▶ [Aim of the exercise]
Write out all the data verbatim. Skip images.

▶ [Dataset entries]
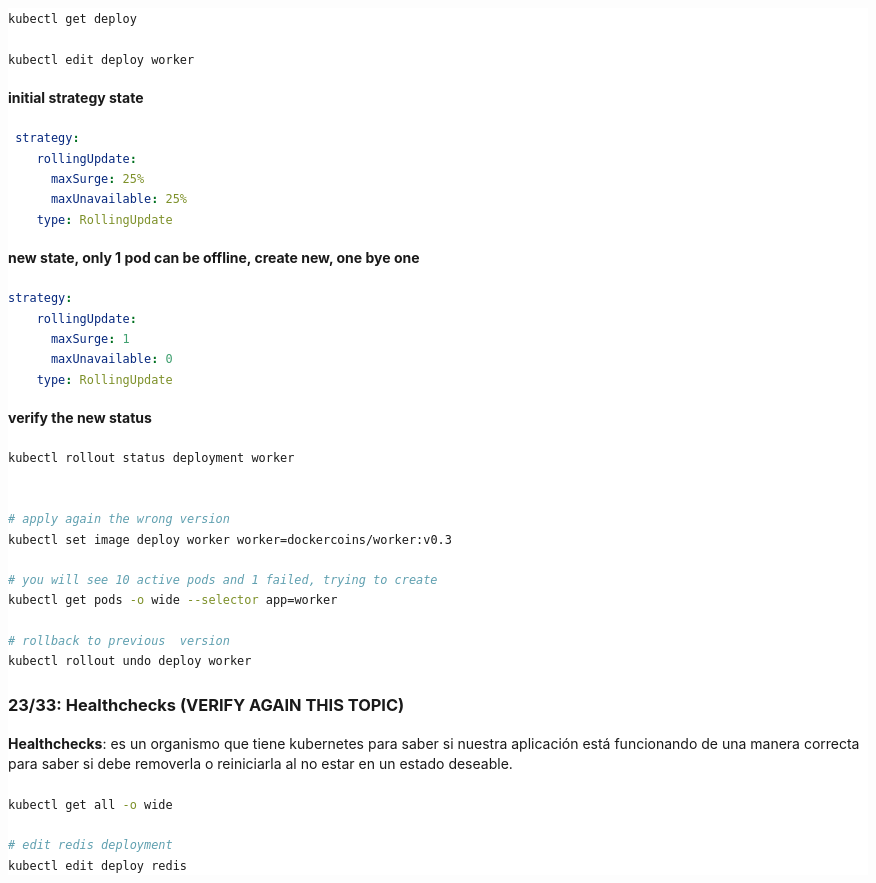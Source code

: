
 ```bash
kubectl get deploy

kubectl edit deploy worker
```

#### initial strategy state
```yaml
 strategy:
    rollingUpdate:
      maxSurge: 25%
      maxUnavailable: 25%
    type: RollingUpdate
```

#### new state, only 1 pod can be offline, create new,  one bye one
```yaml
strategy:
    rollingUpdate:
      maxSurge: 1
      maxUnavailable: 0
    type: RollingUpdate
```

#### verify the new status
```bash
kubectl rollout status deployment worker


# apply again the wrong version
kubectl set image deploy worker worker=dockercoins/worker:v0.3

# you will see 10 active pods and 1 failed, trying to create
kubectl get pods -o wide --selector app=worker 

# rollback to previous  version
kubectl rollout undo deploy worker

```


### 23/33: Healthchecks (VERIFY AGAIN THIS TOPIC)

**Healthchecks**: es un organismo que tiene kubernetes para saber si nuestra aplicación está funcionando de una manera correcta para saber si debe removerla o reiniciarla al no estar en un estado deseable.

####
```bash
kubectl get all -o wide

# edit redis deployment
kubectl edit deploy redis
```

▶ [Answer space]
Source code

:
 ```bash
kubectl get deploy

kubectl edit deploy worker
```

#### initial strategy state
```yaml
 strategy:
    rollingUpdate:
      maxSurge: 25%
      maxUnavailable: 25%
    type: RollingUpdate
```

#### new state, only 1 pod can be offline, create new,  one bye one
```yaml
strategy:
    rollingUpdate:
      maxSurge: 1
      maxUnavailable: 0
    type: RollingUpdate
```

#### verify the new status
```bash
kubectl rollout status deployment worker


# apply again the wrong version
kubectl set image deploy worker worker=dockercoins/worker:v0.3

# you will see 10 active pods and 1 failed, trying to create
kubectl get pods -o wide --selector app=worker 

# rollback to previous  version
kubectl rollout undo deploy worker

```


### 23/33: Healthchecks (VERIFY AGAIN THIS TOPIC)

**Healthchecks**: es un organismo que tiene kubernetes para saber si nuestra aplicación está funcionando de una manera correcta para saber si debe removerla o reiniciarla al no estar en un estado deseable.

####
```bash
kubectl get all -o wide

# edit redis deployment
kubectl edit deploy redis
```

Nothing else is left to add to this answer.